Analysis

Netherlands Seek to Halt “Creeping” EU Competencies

One of the bloc’s founding members believes the time of ever-closer union is over.

The Netherlands on Friday suggested that “creeping” European Union interference in the politics of member states should be halted in favor of cooperation only where it is necessary. It said “the time of an ever-closer union in every possible policy area is behind us.”

In a memo prepared by the foreign minister Frans Timmermans, the Dutch coalition government identified a long list of policy areas that it believes are better left to the member states.

The memo ruled out treaty changes to upset the present distribution of competencies and recognized that the Netherlands seek European cooperation to resolve the economic and financial crisis and harmonize energy, climate and migration laws. But it urged European institutions to stop trying to harmonize social security systems, laws that govern food safety and working conditions as well as media. It also criticized efforts to harmonize corporate tax rates across Europe, an initiative that is otherwise supported in France and Germany. Although the Germans’ aim is to lower business taxes in less competitive nations of the eurozone.

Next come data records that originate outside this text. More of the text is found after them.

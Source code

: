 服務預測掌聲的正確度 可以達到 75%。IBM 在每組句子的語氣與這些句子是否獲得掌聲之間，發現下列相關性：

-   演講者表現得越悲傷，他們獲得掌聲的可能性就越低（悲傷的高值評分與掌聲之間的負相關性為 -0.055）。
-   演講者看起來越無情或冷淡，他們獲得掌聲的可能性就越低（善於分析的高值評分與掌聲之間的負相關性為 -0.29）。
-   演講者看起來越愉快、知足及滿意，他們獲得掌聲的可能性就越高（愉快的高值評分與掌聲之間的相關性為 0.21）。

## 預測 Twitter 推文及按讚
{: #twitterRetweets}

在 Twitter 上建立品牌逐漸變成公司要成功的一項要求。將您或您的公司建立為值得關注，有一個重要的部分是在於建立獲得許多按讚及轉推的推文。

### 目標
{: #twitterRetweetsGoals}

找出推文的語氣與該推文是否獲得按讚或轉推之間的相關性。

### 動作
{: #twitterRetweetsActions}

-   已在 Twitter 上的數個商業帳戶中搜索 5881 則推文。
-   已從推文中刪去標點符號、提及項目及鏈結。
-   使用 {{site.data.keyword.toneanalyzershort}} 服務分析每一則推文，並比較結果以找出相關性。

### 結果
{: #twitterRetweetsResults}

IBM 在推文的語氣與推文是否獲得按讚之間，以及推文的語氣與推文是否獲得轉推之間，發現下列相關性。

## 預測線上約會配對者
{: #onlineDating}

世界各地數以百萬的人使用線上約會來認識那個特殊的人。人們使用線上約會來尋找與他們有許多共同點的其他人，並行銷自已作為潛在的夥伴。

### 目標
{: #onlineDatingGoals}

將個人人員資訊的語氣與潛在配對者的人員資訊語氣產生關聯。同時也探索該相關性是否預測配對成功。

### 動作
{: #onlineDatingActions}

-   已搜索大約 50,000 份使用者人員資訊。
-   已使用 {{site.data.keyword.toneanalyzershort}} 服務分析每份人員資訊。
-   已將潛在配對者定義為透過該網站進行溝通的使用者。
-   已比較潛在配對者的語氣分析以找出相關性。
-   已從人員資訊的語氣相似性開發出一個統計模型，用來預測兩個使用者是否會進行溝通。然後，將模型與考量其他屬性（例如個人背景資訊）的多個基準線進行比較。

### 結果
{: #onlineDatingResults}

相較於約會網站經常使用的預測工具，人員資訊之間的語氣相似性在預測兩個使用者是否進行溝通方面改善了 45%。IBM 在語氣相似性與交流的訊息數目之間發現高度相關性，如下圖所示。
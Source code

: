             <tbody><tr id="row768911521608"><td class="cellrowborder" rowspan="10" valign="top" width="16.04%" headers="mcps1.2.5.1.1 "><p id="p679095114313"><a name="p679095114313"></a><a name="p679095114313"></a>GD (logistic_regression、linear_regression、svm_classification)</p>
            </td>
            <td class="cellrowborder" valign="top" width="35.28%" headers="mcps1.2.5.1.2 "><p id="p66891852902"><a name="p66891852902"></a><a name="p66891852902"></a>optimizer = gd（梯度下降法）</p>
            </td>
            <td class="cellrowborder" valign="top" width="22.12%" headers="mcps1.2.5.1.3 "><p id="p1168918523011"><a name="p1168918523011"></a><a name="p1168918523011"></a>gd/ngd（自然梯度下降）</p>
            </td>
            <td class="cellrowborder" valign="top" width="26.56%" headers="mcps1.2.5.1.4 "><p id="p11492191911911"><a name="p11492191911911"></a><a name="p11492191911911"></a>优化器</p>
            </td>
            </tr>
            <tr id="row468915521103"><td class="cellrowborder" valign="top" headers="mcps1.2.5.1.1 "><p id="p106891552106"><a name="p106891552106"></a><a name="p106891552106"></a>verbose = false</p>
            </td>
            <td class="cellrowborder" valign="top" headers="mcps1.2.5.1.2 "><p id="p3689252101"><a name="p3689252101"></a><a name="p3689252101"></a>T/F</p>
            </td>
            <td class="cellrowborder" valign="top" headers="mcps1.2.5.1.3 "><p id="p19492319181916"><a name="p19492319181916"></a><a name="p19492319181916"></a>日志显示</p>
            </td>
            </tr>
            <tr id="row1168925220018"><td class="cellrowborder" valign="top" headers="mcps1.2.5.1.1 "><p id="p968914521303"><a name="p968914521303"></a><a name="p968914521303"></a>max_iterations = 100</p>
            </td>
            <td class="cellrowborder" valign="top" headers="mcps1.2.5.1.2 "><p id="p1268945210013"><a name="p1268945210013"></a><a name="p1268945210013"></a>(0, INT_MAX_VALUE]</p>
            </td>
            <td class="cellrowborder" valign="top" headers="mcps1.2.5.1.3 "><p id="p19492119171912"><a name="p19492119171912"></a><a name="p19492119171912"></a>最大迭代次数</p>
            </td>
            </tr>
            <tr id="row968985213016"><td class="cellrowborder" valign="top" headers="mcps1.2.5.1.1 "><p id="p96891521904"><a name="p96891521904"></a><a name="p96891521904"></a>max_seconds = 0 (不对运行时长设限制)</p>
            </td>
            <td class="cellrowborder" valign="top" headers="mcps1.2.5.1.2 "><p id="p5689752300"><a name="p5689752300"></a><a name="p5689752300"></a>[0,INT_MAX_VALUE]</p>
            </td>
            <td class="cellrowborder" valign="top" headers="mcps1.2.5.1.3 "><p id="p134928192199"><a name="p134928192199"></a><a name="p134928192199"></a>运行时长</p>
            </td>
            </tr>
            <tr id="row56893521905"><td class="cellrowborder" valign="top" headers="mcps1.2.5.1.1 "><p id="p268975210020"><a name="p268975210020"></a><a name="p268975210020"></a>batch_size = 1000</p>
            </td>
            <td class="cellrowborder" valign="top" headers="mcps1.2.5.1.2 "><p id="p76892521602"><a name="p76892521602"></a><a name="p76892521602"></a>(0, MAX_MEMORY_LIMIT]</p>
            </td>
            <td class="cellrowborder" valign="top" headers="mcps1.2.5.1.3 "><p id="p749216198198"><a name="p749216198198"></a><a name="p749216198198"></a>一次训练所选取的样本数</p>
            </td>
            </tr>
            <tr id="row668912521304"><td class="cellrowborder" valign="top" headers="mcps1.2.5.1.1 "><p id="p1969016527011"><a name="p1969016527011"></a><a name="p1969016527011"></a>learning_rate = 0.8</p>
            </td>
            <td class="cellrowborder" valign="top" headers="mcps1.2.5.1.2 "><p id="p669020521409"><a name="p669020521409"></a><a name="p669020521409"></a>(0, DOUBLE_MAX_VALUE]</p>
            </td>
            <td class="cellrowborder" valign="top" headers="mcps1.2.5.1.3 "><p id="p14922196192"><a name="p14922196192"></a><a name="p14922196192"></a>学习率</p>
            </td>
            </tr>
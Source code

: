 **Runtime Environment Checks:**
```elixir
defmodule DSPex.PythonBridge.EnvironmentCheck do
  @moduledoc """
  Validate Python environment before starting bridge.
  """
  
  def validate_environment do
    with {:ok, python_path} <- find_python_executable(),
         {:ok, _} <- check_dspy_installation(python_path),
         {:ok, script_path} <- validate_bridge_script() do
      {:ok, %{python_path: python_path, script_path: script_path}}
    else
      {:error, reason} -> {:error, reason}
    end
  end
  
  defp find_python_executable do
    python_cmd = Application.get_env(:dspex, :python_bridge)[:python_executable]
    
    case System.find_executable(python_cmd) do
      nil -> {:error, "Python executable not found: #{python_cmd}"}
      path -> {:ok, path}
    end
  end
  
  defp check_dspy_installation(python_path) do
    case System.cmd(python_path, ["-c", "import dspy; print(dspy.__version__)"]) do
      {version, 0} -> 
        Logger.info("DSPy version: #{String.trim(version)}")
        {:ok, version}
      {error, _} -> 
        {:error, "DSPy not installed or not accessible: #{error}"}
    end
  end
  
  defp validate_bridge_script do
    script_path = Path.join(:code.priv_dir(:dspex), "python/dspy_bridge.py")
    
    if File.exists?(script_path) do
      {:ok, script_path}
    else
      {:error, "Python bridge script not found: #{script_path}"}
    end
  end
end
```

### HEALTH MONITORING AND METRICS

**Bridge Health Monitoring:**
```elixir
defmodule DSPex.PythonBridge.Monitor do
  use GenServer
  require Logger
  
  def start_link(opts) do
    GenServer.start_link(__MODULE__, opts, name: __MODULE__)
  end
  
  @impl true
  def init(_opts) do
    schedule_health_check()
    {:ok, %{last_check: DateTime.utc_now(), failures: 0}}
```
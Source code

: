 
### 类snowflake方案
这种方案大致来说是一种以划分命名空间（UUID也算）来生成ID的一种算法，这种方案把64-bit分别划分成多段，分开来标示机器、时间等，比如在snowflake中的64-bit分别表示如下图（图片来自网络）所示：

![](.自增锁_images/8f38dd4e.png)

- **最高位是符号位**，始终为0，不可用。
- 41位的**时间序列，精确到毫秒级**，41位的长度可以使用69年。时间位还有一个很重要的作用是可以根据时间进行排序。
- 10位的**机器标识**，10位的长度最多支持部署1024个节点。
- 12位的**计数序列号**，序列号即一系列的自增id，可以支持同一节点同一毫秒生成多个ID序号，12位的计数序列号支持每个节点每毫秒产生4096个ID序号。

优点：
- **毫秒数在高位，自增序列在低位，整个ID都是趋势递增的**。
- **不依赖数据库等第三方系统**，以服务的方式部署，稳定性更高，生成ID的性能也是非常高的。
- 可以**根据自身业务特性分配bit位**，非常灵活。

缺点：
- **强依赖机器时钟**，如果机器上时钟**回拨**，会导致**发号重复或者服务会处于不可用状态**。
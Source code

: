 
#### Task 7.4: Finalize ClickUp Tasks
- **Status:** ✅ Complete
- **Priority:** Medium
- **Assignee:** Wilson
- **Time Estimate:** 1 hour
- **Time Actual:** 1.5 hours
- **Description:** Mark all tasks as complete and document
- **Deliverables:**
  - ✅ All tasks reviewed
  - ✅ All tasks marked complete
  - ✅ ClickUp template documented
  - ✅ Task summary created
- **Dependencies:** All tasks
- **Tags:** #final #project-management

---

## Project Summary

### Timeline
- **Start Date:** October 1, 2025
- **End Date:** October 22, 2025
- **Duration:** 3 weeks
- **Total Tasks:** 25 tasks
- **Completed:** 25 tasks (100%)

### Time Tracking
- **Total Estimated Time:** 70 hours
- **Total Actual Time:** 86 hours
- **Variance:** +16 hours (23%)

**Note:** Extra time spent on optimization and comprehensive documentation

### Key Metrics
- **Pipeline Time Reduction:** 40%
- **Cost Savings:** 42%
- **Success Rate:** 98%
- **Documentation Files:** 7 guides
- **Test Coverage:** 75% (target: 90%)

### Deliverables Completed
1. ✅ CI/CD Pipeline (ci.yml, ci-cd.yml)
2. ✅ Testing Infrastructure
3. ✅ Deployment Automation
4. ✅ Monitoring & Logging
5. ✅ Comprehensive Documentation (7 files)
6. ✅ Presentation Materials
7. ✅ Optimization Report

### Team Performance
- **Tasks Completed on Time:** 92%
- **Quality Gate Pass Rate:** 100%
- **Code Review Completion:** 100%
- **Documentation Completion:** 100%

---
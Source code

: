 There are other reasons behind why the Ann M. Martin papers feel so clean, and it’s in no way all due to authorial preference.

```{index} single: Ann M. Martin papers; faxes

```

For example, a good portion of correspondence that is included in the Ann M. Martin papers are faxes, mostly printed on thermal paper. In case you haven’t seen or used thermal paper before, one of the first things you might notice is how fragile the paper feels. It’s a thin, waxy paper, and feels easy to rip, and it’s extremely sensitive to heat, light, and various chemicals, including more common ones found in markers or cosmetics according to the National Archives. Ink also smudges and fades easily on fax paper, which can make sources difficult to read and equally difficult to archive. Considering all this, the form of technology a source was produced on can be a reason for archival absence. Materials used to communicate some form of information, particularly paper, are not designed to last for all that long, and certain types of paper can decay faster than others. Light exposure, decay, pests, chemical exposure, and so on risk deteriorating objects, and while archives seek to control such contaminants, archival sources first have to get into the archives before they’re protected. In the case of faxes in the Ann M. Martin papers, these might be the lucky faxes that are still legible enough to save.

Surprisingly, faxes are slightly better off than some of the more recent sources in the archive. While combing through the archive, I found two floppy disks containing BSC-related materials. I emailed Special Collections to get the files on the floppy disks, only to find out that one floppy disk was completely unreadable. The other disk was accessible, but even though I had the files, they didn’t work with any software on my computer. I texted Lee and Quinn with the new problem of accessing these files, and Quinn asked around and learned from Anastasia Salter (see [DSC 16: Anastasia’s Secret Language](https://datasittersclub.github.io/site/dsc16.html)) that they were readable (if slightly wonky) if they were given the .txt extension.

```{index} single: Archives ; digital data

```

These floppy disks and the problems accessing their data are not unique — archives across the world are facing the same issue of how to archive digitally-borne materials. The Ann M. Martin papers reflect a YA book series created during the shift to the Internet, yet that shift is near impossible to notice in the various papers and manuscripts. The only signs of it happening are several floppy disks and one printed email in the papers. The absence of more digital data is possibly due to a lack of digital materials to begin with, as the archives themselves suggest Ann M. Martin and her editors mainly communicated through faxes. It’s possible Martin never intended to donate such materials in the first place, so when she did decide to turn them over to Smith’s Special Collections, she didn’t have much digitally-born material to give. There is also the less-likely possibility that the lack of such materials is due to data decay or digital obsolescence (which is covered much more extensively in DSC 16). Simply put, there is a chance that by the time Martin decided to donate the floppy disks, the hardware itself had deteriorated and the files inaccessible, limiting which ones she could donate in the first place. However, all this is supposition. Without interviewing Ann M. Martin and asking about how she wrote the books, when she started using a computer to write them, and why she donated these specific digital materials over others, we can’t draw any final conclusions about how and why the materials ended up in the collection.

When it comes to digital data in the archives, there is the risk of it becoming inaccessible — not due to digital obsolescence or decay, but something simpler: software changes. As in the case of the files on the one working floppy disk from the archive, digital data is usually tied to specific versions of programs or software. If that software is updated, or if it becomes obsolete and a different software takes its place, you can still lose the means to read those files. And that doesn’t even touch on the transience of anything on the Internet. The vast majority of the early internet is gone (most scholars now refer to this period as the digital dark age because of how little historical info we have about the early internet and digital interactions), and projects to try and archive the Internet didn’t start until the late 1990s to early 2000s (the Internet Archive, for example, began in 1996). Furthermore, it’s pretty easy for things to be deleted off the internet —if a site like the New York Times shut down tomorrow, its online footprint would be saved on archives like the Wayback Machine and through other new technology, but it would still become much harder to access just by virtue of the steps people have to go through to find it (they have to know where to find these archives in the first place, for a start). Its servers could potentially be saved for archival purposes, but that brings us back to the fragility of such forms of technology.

The Euroskepticism of one of the bloc’s founding states is likely to be welcomed in the United Kingdom which is also wary of deeper political integration and would rather the European Union focused more on free trade. While the Dutch criticisms might not be “all good news for David Cameron’s renegotiation strategy,” according to the Open Europe think tank, “this is clearly a major step toward a reformed Europe.” Other creditor nations, which have had to bear the brunt of bailing out weaker states in the periphery of the currency union, including Finland and Germany, “are far more likely to be persuaded down the reform path if the Dutch are prepared to take a lead with the United Kingdom.”

Especially Britain’s press, however, had expected last year’s parliamentary election, in which the Labor Party narrowly failed to unseat Prime Minister Mark Rutte’s liberals, to have an opposite effect. The Financial Times declare the outcome “a decisive and surprising rebuke for populist Euroskeptic politics.” The Guardian even predicted that the Netherlands would tilt “the balance of power in the eurozone toward President François Hollande’s Socialists in France and away from Chancellor Angela Merkel in Berlin.”

As we predicted, this didn’t happen. The liberals formed a coalition with Labor and set out immediately that some responsibilities should be transferred from the European level back to national governments. They submitted that countries should be able to withdraw from the eurozone as well as the Schengen customs union. They ruled out “structural support” for countries that “do not take their responsibility” and argued that the internal market should be strengthened. “Protectionism,” they wrote, “is contrary to the European ideal.” So much for aligning with the French left.

Both Labor and the liberals have a political imperative to block “ever-closer union.” Their voters are increasingly frustrated at demands for belt tightening at home while having to stump up billions of euros to rescue what they consider profligate peoples in the Mediterranean with whom they have little affinity.

Both are also threatened by more Euroskeptic parties on the fringes. The far-left Socialist Party, which resists European economic integration on supposedly neoliberal terms, outpolls Labor while the nationalist Freedom Party, which would rather pull out of the European Union altogether, is now more popular than the liberals on the right.